Mark Brady, Sone Ekman and Ewa Rabinowicz1

This chapter presents the main findings from the IDEMA project on the impact of the single payment scheme on production, prices, trade flows, farm income and structural change at the European Union and regional levels. Three complementary evaluation approaches were used: surveys of farmers’ intentions, sector modelling and agent-based models of regional structural change. The findings provide no strong evidence that farmers intend to change their strategic decision to exit agriculture. Instead, structural change is shown to slow down when payments are more decoupled because minimal land management becomes an additional source of income. The reform has increased the market orientation of EU farmers and has reduced trade distortions. The single payment scheme is shown to increase farm incomes, but also land rental prices in most regions. Capitalization of payments into land values over time will, however, erode the ability of the reform to support incomes in the long run as incumbent farmers retire or otherwise leave the sector.

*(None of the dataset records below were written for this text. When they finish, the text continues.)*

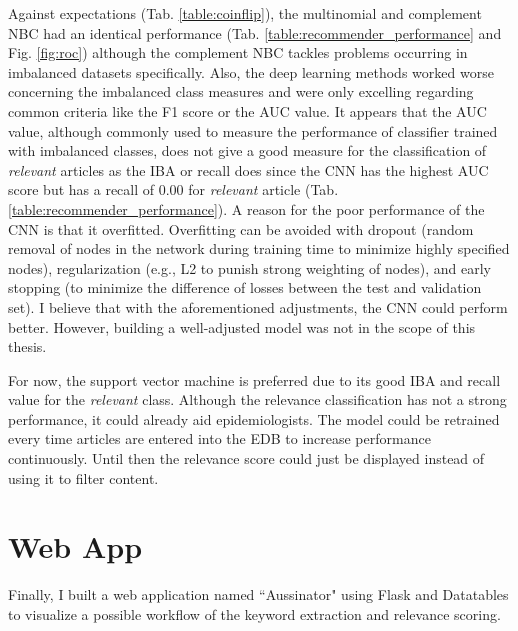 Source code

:   Against expectations (Tab. \ref{table:coinflip}), the multinomial and complement NBC had an identical performance (Tab. \ref{table:recommender_performance} and Fig. \ref{fig:roc}) although the complement NBC tackles problems occurring in imbalanced datasets specifically.
  Also, the deep learning methods worked worse concerning the imbalanced class measures and were only excelling regarding common criteria like the F1 score or the AUC value.
  It appears that the AUC value, although commonly used to measure the performance of classifier trained with imbalanced classes, does not give a good measure for the classification of \textsl{relevant} articles as the IBA or recall does since the CNN has the highest AUC score but has a recall of 0.00 for \textsl{relevant} article (Tab. \ref{table:recommender_performance}).
  A reason for the poor performance of the CNN is that it overfitted.
  Overfitting can be avoided with dropout (random removal of nodes in the network during training time to minimize highly specified nodes), regularization (e.g., L2 to punish strong weighting of nodes), and early stopping (to minimize the difference of losses between the test and validation set).
  I believe that with the aforementioned adjustments, the CNN could perform better.
  However, building a well-adjusted model was not in the scope of this thesis.

  For now, the support vector machine is preferred due to its good IBA and recall value for the \textsl{relevant} class.
  Although the relevance classification has not a strong performance, it could already aid epidemiologists.
  The model could be retrained every time articles are entered into the EDB to increase performance continuously. Until then the relevance score could just be displayed instead of using it to filter content.

\section{Web App}
  Finally, I built a web application named ``Aussinator" using Flask and Datatables to visualize a possible workflow of the keyword extraction and relevance scoring.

The impact of the reform would have been very different if there had been no link between the decoupled payment and land.

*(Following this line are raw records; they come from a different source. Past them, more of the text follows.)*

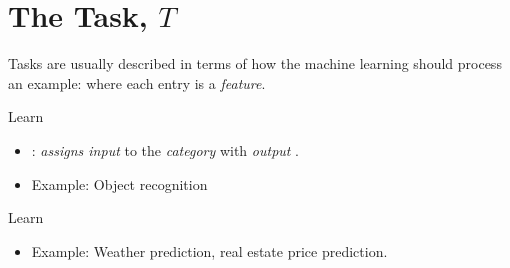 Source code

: \documentclass[
	title={ML Fundamentals}
]{cs584notes}
\begin{document}
\section{The Task, $T$}\label{sec:the-task}
Tasks are usually described in terms of how the machine learning should process an example:  where each entry  is a \emph{feature}.
\begin{description}[font=\color{emphblue}]
	\item[Classification:] Learn 
	\begin{itemize}
		\item {}: \emph{assigns input} to the \emph{category} with \emph{output} .
		\item Example: Object recognition
	\end{itemize}
	\item[Regression:] Learn 
	\begin{itemize}
		\item Example: Weather prediction, real estate price prediction.
	\end{itemize}
\end{description}
\end{document}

Since the early 1990s, the Common Agricultural Policy (CAP) has been gradually reformed towards increasing market orientation. Price-related support dominated agricultural policies in the EU other OECD countries in the 1970s and 1980s. Two reform packages in the 1990s replaced a large share of the price support in the European Union (EU) by direct payments per hectare of land and per head of livestock. These direct payments were only paid to certain crops and certain types of livestock. The latest substantial reform of the CAP, the 2003 reform, constitutes a further radical change of European policies for supporting farmers. The central element of the reform is decoupling of direct payments from production via a Single Payment Scheme (SPS). The SPS is paid per hectare of agricultural land, but is independent of the individual farmer’s output. It is paid regardless of whether the farmer produces or not, as long as the land is kept in Good Agricultural and Environmental Condition (GAEC). However, there are exceptions to the general principle of decoupling, since individual member states are currently allowed to keep limited coupled payments for some products (partial decoupling).

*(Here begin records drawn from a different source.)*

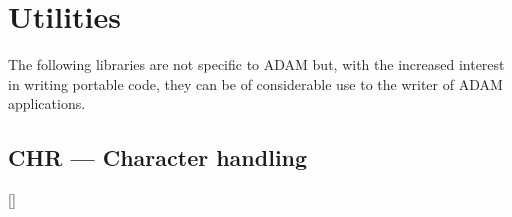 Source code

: \newpage

\section{Utilities}

The following libraries are not specific to ADAM but, with the increased 
interest in writing portable code, they can be of considerable use to the 
writer of ADAM applications.

\subsection{CHR --- Character handling} 

\vspace{-9mm}

\hfill []

\vspace{2mm}


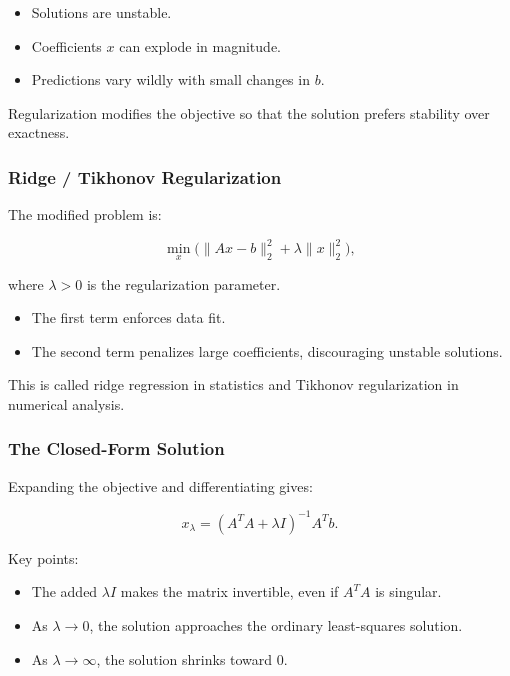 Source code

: \documentclass[
  letterpaper,
  DIV=11,
  numbers=noendperiod]{scrreprt}
\providecommand{\tightlist}{%
  \setlength{\itemsep}{0pt}\setlength{\parskip}{0pt}}
\begin{document}
\begin{itemize}
\tightlist
\item
  Solutions are unstable.
\item
  Coefficients \(x\) can explode in magnitude.
\item
  Predictions vary wildly with small changes in \(b\).
\end{itemize}

Regularization modifies the objective so that the solution prefers
stability over exactness.

\subsubsection{Ridge / Tikhonov
Regularization}\label{ridge-tikhonov-regularization}

The modified problem is:

\[
\min_x \big( \|Ax - b\|_2^2 + \lambda \|x\|_2^2 \big),
\]

where \(\lambda > 0\) is the regularization parameter.

\begin{itemize}
\tightlist
\item
  The first term enforces data fit.
\item
  The second term penalizes large coefficients, discouraging unstable
  solutions.
\end{itemize}

This is called ridge regression in statistics and Tikhonov
regularization in numerical analysis.

\subsubsection{The Closed-Form Solution}\label{the-closed-form-solution}

Expanding the objective and differentiating gives:

\[
x_\lambda = (A^T A + \lambda I)^{-1} A^T b.
\]

Key points:

\begin{itemize}
\tightlist
\item
  The added \(\lambda I\) makes the matrix invertible, even if \(A^T A\)
  is singular.
\item
  As \(\lambda \to 0\), the solution approaches the ordinary
  least-squares solution.
\item
  As \(\lambda \to \infty\), the solution shrinks toward 0.
\end{itemize}
\end{document}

The reform was intended to make European agriculture more competitive and market- oriented, and at the same time to provide support to farmers with less distortion of production and trade. However, in the public debate preceding the 2003 CAP reform, it was argued that a decoupled SPS would lead to substantial abandonment of production in various regions and sectors, and an exodus from the most disadvantaged rural areas. Some farmers’ organisations argued that production would shrink and that considerable job losses would ensue. It was also claimed that farmers in less favoured regions might risk being squeezed out as economic land rents were often below the arable area payment. In this case, landowners might reclaim their land from leaseholders and cash the decoupled payment themselves. Another concern voiced was that decoupling would distort the market for previously unsupported products.

Assessing the potential impacts of decoupling was not a simple task because there are several potential links between support to agriculture and farm output. The impacts of support schemes that affect output prices are well known. These impacts can be removed by decoupling support from production, as is the case with the SPS. However, indirect effects may remain after decoupling, as agricultural support can induce production effects by its mere existence. These include the income effect, where the support potentially affects farmers’ choice of on-farm labour supply, a risk-related effect as risk-averse producers may increase output as a consequence of the support providing greater income security, and finally dynamic effects which may affect output through farmers’ investment decisions and their expectations about future policy. Studies of indirect effects of agricultural support to date have been few and with little consensus (Andersson, 2004).